» **Supplied records**
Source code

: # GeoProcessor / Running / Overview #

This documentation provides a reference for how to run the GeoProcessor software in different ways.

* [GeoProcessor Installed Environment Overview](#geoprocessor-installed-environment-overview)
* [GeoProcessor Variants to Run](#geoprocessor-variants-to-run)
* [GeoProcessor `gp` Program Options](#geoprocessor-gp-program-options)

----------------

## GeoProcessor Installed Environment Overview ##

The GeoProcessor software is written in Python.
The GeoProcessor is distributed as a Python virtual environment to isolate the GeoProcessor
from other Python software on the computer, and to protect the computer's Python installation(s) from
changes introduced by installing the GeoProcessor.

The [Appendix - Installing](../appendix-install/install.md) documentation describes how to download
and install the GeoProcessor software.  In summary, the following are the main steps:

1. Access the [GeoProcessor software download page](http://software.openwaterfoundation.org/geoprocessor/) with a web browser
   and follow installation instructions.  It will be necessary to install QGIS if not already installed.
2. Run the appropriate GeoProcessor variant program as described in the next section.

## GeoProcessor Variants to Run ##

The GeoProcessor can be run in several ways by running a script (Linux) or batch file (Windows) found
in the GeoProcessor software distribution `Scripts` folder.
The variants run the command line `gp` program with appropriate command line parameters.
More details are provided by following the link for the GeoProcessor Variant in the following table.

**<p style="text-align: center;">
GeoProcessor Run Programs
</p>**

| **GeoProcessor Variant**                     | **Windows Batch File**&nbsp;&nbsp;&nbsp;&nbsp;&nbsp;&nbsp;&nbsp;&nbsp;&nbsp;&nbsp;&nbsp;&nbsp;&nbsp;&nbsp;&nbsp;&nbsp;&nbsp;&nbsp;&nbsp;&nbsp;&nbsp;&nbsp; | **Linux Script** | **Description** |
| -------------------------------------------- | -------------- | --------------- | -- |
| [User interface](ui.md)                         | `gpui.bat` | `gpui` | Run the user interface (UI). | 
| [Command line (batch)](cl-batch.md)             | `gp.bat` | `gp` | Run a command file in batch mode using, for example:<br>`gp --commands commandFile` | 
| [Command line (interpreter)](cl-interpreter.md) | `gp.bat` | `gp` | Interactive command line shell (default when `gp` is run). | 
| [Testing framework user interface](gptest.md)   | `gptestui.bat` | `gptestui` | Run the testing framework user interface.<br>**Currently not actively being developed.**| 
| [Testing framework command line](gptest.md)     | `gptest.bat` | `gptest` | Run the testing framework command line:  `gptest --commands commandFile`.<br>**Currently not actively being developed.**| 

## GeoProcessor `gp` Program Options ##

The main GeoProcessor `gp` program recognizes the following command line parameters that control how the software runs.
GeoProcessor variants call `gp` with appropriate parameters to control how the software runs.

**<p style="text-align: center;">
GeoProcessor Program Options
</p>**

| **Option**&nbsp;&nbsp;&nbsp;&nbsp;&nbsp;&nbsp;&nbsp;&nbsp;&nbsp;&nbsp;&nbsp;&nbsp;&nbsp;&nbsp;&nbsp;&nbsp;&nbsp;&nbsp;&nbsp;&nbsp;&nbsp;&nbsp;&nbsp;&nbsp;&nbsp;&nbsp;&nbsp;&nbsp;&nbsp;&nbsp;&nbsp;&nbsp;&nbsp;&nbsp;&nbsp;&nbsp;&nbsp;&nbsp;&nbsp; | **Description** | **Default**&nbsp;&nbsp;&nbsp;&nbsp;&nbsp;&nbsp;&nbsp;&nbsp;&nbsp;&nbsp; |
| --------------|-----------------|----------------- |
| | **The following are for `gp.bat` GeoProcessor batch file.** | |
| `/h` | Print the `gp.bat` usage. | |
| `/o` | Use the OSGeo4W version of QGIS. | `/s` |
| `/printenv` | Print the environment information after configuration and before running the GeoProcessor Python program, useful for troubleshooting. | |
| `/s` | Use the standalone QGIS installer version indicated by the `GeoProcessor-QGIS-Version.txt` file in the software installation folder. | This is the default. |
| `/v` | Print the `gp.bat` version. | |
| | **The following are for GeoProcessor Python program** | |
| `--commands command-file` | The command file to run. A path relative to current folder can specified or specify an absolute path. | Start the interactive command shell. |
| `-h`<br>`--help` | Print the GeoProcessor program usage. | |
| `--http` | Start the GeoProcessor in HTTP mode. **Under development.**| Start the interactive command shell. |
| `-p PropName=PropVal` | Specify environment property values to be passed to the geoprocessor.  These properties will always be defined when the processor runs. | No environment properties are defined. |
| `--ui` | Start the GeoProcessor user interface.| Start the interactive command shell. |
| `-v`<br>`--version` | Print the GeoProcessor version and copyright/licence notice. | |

» **Instructions to follow**
Each line of the listing is to be duplicated exactly as it appears.

» **Answer to the problem**
Source code

: # GeoProcessor / Running / Overview #

This documentation provides a reference for how to run the GeoProcessor software in different ways.

* [GeoProcessor Installed Environment Overview](#geoprocessor-installed-environment-overview)
* [GeoProcessor Variants to Run](#geoprocessor-variants-to-run)
* [GeoProcessor `gp` Program Options](#geoprocessor-gp-program-options)

----------------

## GeoProcessor Installed Environment Overview ##

The GeoProcessor software is written in Python.
The GeoProcessor is distributed as a Python virtual environment to isolate the GeoProcessor
from other Python software on the computer, and to protect the computer's Python installation(s) from
changes introduced by installing the GeoProcessor.

The [Appendix - Installing](../appendix-install/install.md) documentation describes how to download
and install the GeoProcessor software.  In summary, the following are the main steps:

1. Access the [GeoProcessor software download page](http://software.openwaterfoundation.org/geoprocessor/) with a web browser
   and follow installation instructions.  It will be necessary to install QGIS if not already installed.
2. Run the appropriate GeoProcessor variant program as described in the next section.

## GeoProcessor Variants to Run ##

The GeoProcessor can be run in several ways by running a script (Linux) or batch file (Windows) found
in the GeoProcessor software distribution `Scripts` folder.
The variants run the command line `gp` program with appropriate command line parameters.
More details are provided by following the link for the GeoProcessor Variant in the following table.

**<p style="text-align: center;">
GeoProcessor Run Programs
</p>**

| **GeoProcessor Variant**                     | **Windows Batch File**&nbsp;&nbsp;&nbsp;&nbsp;&nbsp;&nbsp;&nbsp;&nbsp;&nbsp;&nbsp;&nbsp;&nbsp;&nbsp;&nbsp;&nbsp;&nbsp;&nbsp;&nbsp;&nbsp;&nbsp;&nbsp;&nbsp; | **Linux Script** | **Description** |
| -------------------------------------------- | -------------- | --------------- | -- |
| [User interface](ui.md)                         | `gpui.bat` | `gpui` | Run the user interface (UI). | 
| [Command line (batch)](cl-batch.md)             | `gp.bat` | `gp` | Run a command file in batch mode using, for example:<br>`gp --commands commandFile` | 
| [Command line (interpreter)](cl-interpreter.md) | `gp.bat` | `gp` | Interactive command line shell (default when `gp` is run). | 
| [Testing framework user interface](gptest.md)   | `gptestui.bat` | `gptestui` | Run the testing framework user interface.<br>**Currently not actively being developed.**| 
| [Testing framework command line](gptest.md)     | `gptest.bat` | `gptest` | Run the testing framework command line:  `gptest --commands commandFile`.<br>**Currently not actively being developed.**| 

## GeoProcessor `gp` Program Options ##

The main GeoProcessor `gp` program recognizes the following command line parameters that control how the software runs.
GeoProcessor variants call `gp` with appropriate parameters to control how the software runs.

**<p style="text-align: center;">
GeoProcessor Program Options
</p>**

| **Option**&nbsp;&nbsp;&nbsp;&nbsp;&nbsp;&nbsp;&nbsp;&nbsp;&nbsp;&nbsp;&nbsp;&nbsp;&nbsp;&nbsp;&nbsp;&nbsp;&nbsp;&nbsp;&nbsp;&nbsp;&nbsp;&nbsp;&nbsp;&nbsp;&nbsp;&nbsp;&nbsp;&nbsp;&nbsp;&nbsp;&nbsp;&nbsp;&nbsp;&nbsp;&nbsp;&nbsp;&nbsp;&nbsp;&nbsp; | **Description** | **Default**&nbsp;&nbsp;&nbsp;&nbsp;&nbsp;&nbsp;&nbsp;&nbsp;&nbsp;&nbsp; |
| --------------|-----------------|----------------- |
| | **The following are for `gp.bat` GeoProcessor batch file.** | |
| `/h` | Print the `gp.bat` usage. | |
| `/o` | Use the OSGeo4W version of QGIS. | `/s` |
| `/printenv` | Print the environment information after configuration and before running the GeoProcessor Python program, useful for troubleshooting. | |
| `/s` | Use the standalone QGIS installer version indicated by the `GeoProcessor-QGIS-Version.txt` file in the software installation folder. | This is the default. |
| `/v` | Print the `gp.bat` version. | |
| | **The following are for GeoProcessor Python program** | |
| `--commands command-file` | The command file to run. A path relative to current folder can specified or specify an absolute path. | Start the interactive command shell. |
| `-h`<br>`--help` | Print the GeoProcessor program usage. | |
| `--http` | Start the GeoProcessor in HTTP mode. **Under development.**| Start the interactive command shell. |
| `-p PropName=PropVal` | Specify environment property values to be passed to the geoprocessor.  These properties will always be defined when the processor runs. | No environment properties are defined. |
| `--ui` | Start the GeoProcessor user interface.| Start the interactive command shell. |
| `-v`<br>`--version` | Print the GeoProcessor version and copyright/licence notice. | |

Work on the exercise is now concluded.